Şimdi gelelim, esas meseleye... İstanbul Üniversitesi’nde yapılan seçime yaklaşık 2500
öğretim üyesi katılmıştı. En fazla oyu alan adaylar ve bağlı oldukları fakülteler şöyle:
1. Prof. Ali AKYÜZ,
Çapa Tıp Fakültesi, Genel Cerrahi (483 oy)
2. Prof. Yunus SÖYLET,
Cerrahpaşa Tıp Fakültesi,
Çocuk Hastalıkları (467 oy)
3. Prof.
Melih BOYDAK,
Orman Fakültesi (365 oy)
4. Prof. Ahat ANDİCAN, Cerrahpaşa Tıp Fakültesi, Genel Cerrahi (328 oy)
5. Prof. Faruk ERZENGİN,
Çapa Tıp Fakültesi,
Kalp Hastalıkları (250 oy)
6. Prof. Erhun EYÜPOĞLU, Cerrahpaşa Tıp Fakültesi, Genel Cerrahi (181 oy)

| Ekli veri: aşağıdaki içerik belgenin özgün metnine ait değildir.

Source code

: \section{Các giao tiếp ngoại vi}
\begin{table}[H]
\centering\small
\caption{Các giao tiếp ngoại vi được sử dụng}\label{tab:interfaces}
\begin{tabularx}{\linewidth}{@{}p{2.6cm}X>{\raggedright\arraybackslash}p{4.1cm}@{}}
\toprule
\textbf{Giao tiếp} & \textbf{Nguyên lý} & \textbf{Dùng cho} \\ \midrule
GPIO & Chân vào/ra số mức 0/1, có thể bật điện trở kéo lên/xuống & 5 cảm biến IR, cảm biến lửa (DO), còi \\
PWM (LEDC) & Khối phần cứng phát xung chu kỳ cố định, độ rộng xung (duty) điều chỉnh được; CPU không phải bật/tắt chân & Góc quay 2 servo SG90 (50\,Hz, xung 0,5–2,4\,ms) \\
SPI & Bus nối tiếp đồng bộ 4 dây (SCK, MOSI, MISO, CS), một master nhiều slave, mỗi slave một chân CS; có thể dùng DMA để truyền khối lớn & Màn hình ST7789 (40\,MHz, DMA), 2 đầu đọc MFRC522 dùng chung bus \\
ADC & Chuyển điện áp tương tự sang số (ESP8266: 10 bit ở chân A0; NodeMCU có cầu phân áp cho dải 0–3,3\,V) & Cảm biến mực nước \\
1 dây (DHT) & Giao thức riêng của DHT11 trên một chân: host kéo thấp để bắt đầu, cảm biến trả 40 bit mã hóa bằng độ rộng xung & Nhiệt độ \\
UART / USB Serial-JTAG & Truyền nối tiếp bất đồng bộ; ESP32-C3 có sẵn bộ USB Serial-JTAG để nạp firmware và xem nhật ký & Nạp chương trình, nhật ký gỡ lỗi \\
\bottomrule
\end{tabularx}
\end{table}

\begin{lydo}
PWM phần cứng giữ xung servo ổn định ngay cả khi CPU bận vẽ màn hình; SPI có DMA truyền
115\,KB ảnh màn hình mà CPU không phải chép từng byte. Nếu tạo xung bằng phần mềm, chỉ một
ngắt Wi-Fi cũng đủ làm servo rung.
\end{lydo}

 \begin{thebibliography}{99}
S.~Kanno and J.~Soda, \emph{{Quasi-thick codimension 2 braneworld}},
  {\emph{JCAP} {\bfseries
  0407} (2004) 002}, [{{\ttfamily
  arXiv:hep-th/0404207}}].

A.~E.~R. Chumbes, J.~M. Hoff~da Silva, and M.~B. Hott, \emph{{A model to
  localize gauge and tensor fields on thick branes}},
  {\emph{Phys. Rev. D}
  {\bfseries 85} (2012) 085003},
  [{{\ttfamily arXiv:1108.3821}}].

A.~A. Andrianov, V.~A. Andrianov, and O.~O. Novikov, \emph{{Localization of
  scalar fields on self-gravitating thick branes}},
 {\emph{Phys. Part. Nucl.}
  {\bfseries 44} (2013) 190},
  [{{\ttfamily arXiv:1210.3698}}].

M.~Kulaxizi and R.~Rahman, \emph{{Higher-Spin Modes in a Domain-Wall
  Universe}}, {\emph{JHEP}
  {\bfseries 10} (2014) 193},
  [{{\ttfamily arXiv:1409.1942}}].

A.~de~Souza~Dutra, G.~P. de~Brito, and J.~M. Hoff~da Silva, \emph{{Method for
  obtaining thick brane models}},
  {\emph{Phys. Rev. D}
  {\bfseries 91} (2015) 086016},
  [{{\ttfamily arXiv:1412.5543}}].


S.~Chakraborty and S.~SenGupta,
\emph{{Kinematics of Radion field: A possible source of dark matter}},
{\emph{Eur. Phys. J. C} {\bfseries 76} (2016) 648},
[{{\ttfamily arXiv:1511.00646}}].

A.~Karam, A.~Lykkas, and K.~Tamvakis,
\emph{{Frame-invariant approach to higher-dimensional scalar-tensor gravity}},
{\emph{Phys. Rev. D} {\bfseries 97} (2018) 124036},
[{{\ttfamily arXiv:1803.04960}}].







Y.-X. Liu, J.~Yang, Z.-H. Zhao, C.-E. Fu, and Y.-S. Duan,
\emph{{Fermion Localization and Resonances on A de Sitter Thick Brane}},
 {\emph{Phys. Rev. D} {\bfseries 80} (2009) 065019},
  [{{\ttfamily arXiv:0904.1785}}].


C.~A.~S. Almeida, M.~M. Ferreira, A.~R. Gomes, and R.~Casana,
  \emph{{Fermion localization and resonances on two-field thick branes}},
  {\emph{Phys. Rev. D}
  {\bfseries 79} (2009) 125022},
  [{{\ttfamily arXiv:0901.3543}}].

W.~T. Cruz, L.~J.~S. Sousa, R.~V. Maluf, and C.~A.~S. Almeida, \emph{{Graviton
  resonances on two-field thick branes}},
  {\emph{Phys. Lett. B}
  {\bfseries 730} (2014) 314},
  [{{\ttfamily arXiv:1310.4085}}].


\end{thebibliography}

Yukarıdaki tabloda ilk göze çarpan şey, altı adaydan beşinin “Tıp kökenli” olmasıdır. Bu durum, bünyesinde Tıp Fakültesi barındıran üniversitelerin tümünde aynen tekrarlanmaktadır. Daha önce yayınlanmış yazımda bu durumun tuhaflığını anlatmış ve bir zamanlar kendi üniversitesinde Tıp Fakültesi açılmasına
itiraz eden Yeditepe Üniversitesi Rektörü, Prof. Ahmet Serpil’in tespitlerine yer vermiştim. Prof. Serpil’in tespitlerini tekrar hatırlatalım:
“Bir üniversiteye tıp fakültesi açtığın andan itibaren, tıp fakültesi o üniversitenin bütün kaynaklarını tüketir. Malzeme, cihaz ve gereç ihtiyacı hiç bitmez bunların. Kütüphaneye kitap ısmarlayacak para kalmaz bütçede. Başka fakültelere hiç yatırım yapamazsın. Zamanında
Hacettepe’yi kurmuş olan Prof.
İhsan Doğramacı, kendi üniversitesi olan
Bilkent’e tıp fakültesi açamaz mıydı? İstese, en iyisini açardı. Ama Doğramacı, tıp fakültesinin Bilkent’i geberteceğini bilecek kadar akıllı adamdır. Tıp fakültesi olan bir üniversitenin iki yakası biraraya gelmez. Mesela, İstanbul Üniversitesi çoktan ruhunu teslim etmiştir. Çünkü orada bir değil, iki tıp fakültesi (Cerrahpaşa ve Çapa) var. Bu iki fakülte birleşip sürekli tıp kökenli rektör seçerek tüm üniversitenin kaynaklarını kendi fakülteleri lehine sömürürler. Kısacası, içinde tıp fakültesi olan üniversite yavaş yavaş ölür” (Taraf, 17 ağustos).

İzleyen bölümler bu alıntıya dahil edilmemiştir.